**TASK:** Repeat word for word everything from the line containing "Somit ist die" to the end of the listing, first and last lines included, and only that.

↓↓↓

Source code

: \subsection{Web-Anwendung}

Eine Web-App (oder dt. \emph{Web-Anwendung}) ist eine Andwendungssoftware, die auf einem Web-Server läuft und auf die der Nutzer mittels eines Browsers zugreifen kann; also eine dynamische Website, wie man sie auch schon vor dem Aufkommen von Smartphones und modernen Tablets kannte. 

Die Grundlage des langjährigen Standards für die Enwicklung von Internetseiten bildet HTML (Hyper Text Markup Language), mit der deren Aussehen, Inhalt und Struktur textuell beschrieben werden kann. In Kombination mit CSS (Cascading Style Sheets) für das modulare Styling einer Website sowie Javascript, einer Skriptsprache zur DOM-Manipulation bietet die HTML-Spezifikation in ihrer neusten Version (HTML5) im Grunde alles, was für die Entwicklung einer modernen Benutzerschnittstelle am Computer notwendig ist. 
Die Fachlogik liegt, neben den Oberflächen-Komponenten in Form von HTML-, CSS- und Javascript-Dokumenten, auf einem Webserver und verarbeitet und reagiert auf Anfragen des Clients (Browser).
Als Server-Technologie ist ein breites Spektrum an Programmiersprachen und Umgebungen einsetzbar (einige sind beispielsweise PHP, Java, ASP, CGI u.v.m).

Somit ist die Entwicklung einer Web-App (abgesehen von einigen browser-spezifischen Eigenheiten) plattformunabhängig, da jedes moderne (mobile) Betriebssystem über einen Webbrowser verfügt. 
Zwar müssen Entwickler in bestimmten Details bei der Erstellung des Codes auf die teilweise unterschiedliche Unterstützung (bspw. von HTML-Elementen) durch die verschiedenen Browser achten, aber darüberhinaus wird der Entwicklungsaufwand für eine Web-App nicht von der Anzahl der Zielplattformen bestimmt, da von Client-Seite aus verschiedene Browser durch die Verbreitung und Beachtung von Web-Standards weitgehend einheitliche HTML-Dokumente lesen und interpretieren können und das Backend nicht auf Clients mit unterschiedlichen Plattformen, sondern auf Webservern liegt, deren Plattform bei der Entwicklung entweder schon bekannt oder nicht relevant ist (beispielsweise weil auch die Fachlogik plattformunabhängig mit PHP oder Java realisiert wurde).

↑↑↑

**EXERCISE OUTPUT:**
Somit ist die Entwicklung einer Web-App (abgesehen von einigen browser-spezifischen Eigenheiten) plattformunabhängig, da jedes moderne (mobile) Betriebssystem über einen Webbrowser verfügt. 
Zwar müssen Entwickler in bestimmten Details bei der Erstellung des Codes auf die teilweise unterschiedliche Unterstützung (bspw. von HTML-Elementen) durch die verschiedenen Browser achten, aber darüberhinaus wird der Entwicklungsaufwand für eine Web-App nicht von der Anzahl der Zielplattformen bestimmt, da von Client-Seite aus verschiedene Browser durch die Verbreitung und Beachtung von Web-Standards weitgehend einheitliche HTML-Dokumente lesen und interpretieren können und das Backend nicht auf Clients mit unterschiedlichen Plattformen, sondern auf Webservern liegt, deren Plattform bei der Entwicklung entweder schon bekannt oder nicht relevant ist (beispielsweise weil auch die Fachlogik plattformunabhängig mit PHP oder Java realisiert wurde).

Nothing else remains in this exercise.